Dan pendapat kedua dari permasalahan di atas adalah : Wajib imsak (menahan) untuk sisa hari yang akan dilalui dengan tanpa mengqadha’, dan pendapat ini adalah pilihan dari Syaikhul Islam Ibnu Taimiyyah Rahimahullah dan yang menjadi dalil dari pendapat tersebut adalah Hadits Salamah bin Al Akwa’ yang telah disebutkan di atas tentang puasa Asyuraa’, disebutkan bahwasannya mereka yang telah makan di pagi harinya tidak ada ketetapan yang mengharuskan mereka untuk mengqadha’ puasa pada hari itu, padahal puasa Asyuraa’ diwajibkan pada fase awal agama Islam. 

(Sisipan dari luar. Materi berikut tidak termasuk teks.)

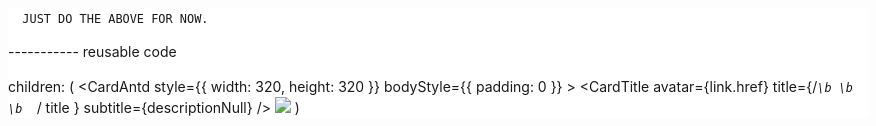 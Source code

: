 	  JUST DO THE ABOVE FOR NOW.


----------- reusable code

children: (
         <CardAntd 
         style={{ width: 320, height: 320 }}
         bodyStyle={{ padding: 0 }}
         >
         <CardTitle
          avatar={link.href}
          title={/*`\b \b \b  `*/ title }
          subtitle={descriptionNull}
        />
            <img src={this.state.screenshot} width="100%" />
          </CardAntd>
       )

Dan yang mengisyaratkan akan hal itu juga adalah : sesungguhnya kewajiban menahan makan dan minum dengan tanpa adanya imbalan pahala, serta perintah untuk mengqadha’ puasa merupakan tambahan yang dibebankan kepada mukallafin dengan tanpa adanya ketentuan dalil. 

Syaikhul Islam Ibnu Taimiyyah Rahimahullah berkata : “ Apabila datang berita tentang kejelasan dan kepastian bulan Ramadhan dengan ru’yah hilal di saat siang hari, maka yang dilakukan adalah menyempurnakan sisa hari dengan berpuasa dan tidak ada kewajiban atasnya untuk mengqadha’ meskipun di pagi harinya dia telah makan” dari kitab “ Al Fatawa Al Kubro ” ( 5/376 ). 

Al Mardawae Rahimahullah berkata : As Syaikh Taqiyyuddin berkata : dia berkewajiban menahan makan dan minum dan semua yang dihalalkan dan tidak diwajibkan mengqadha’, karena jikalau dia tidak mengetahui ru’yah hilal melainkan setelah terbenamnya matahari, maka tidak wajib atasnya qadha’. Dari kitab “ Al Inshof ” ( 3/283).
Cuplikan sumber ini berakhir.